(ASSIGNED TASK)
Return all lines of the data in which the string "delle" occurs.

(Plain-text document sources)

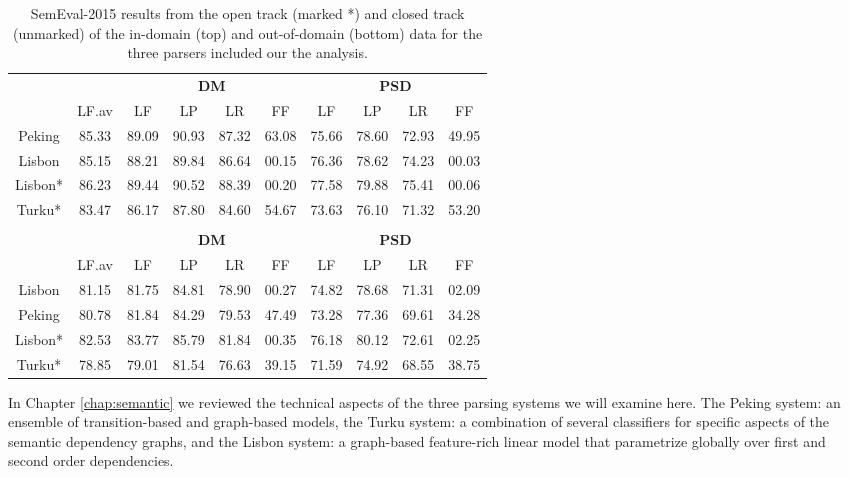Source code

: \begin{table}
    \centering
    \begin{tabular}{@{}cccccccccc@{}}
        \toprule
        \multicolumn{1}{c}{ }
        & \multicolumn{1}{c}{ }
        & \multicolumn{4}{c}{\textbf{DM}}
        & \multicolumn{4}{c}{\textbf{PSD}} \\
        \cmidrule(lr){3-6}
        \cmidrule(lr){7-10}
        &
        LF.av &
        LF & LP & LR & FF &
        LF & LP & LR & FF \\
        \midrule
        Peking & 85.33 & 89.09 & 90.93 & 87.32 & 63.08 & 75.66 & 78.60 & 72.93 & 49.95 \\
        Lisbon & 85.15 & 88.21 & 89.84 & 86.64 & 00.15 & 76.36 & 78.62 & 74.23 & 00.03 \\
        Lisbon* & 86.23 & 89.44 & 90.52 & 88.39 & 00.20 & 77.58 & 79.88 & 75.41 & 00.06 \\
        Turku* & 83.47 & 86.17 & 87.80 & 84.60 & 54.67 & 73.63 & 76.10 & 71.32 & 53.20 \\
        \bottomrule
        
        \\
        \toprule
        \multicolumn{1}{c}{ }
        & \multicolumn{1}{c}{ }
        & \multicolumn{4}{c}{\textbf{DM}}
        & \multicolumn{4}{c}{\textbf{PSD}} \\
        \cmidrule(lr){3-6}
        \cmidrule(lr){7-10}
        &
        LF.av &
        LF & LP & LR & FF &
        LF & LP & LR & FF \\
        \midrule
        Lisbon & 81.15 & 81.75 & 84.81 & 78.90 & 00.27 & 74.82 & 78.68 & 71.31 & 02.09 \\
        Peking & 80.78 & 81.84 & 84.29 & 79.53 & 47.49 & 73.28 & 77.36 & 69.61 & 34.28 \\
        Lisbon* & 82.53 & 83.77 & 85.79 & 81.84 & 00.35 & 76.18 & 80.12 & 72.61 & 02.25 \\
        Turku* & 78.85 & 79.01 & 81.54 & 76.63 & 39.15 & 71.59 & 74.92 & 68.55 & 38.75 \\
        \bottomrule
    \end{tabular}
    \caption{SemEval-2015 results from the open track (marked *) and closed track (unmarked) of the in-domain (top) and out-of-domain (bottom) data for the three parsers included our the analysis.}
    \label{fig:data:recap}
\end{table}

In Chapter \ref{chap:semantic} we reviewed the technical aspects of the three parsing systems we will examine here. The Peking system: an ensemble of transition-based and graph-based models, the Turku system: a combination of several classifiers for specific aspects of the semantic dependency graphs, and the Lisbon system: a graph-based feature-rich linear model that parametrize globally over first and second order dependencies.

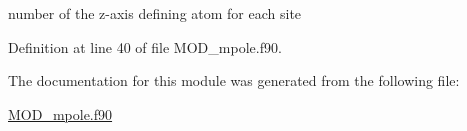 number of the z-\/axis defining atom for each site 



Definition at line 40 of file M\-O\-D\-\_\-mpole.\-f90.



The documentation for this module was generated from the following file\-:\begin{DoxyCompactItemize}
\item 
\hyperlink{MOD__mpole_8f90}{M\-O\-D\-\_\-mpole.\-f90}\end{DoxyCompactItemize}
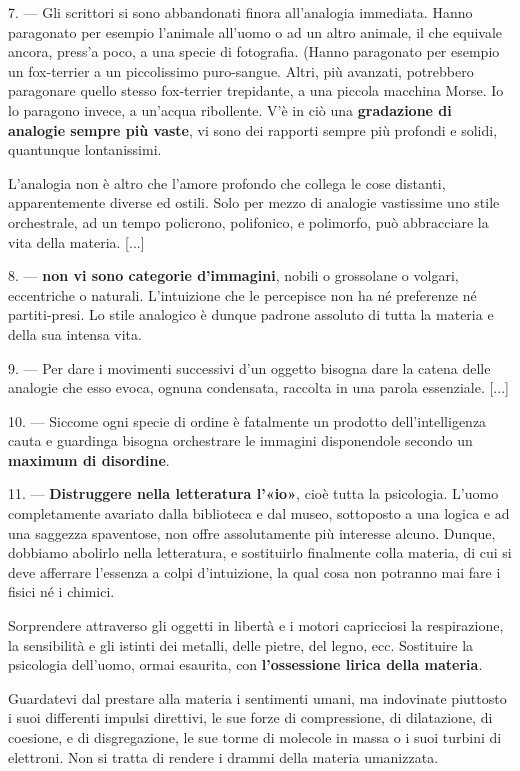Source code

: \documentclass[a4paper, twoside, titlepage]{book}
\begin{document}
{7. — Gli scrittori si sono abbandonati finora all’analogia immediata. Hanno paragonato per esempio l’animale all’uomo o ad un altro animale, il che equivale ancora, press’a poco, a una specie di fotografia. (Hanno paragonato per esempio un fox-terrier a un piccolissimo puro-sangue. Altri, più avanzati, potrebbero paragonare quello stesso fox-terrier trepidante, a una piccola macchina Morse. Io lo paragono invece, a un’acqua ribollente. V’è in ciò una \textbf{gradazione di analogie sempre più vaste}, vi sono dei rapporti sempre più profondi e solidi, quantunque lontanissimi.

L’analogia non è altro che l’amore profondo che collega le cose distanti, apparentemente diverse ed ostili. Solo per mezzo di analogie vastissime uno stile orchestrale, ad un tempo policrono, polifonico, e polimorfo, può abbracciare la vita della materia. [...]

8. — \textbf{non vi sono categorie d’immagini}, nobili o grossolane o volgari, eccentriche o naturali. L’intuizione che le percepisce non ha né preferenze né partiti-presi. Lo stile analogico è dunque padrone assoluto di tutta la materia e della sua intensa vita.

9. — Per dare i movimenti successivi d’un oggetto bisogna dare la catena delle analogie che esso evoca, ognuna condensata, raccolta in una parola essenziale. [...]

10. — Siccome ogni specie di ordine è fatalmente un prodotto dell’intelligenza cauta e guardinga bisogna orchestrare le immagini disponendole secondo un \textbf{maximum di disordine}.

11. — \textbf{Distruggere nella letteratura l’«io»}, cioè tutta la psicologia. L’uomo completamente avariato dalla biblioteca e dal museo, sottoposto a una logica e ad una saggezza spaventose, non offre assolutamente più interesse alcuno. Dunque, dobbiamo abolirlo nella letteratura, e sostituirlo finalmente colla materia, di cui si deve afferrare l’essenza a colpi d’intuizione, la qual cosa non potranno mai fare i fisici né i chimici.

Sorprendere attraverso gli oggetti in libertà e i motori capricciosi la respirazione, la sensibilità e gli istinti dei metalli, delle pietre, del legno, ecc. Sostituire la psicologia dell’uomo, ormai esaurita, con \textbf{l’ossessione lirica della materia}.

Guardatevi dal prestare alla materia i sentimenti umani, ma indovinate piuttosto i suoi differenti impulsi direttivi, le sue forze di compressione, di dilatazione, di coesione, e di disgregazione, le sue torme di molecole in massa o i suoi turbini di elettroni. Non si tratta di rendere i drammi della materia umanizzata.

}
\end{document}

==

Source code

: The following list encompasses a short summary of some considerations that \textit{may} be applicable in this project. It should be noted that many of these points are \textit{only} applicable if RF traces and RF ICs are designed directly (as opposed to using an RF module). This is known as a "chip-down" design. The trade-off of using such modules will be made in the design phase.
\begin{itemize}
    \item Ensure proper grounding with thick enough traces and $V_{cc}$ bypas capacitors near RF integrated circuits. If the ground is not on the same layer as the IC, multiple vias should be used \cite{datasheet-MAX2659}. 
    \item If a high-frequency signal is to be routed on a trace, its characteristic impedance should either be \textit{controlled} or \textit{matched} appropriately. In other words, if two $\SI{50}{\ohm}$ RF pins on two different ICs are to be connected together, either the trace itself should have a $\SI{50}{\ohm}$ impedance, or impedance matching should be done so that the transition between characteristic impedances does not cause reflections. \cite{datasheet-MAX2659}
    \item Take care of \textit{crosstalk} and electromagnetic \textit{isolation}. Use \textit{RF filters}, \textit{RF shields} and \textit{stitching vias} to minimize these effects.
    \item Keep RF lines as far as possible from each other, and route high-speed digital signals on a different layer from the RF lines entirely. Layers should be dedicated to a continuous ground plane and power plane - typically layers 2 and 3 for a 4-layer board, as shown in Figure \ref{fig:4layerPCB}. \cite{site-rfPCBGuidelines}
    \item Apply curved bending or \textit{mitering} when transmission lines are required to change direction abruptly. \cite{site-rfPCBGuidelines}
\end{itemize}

(REPLY)
9. — Per dare i movimenti successivi d’un oggetto bisogna dare la catena delle analogie che esso evoca, ognuna condensata, raccolta in una parola essenziale. [...]
Sorprendere attraverso gli oggetti in libertà e i motori capricciosi la respirazione, la sensibilità e gli istinti dei metalli, delle pietre, del legno, ecc. Sostituire la psicologia dell’uomo, ormai esaurita, con \textbf{l’ossessione lirica della materia}.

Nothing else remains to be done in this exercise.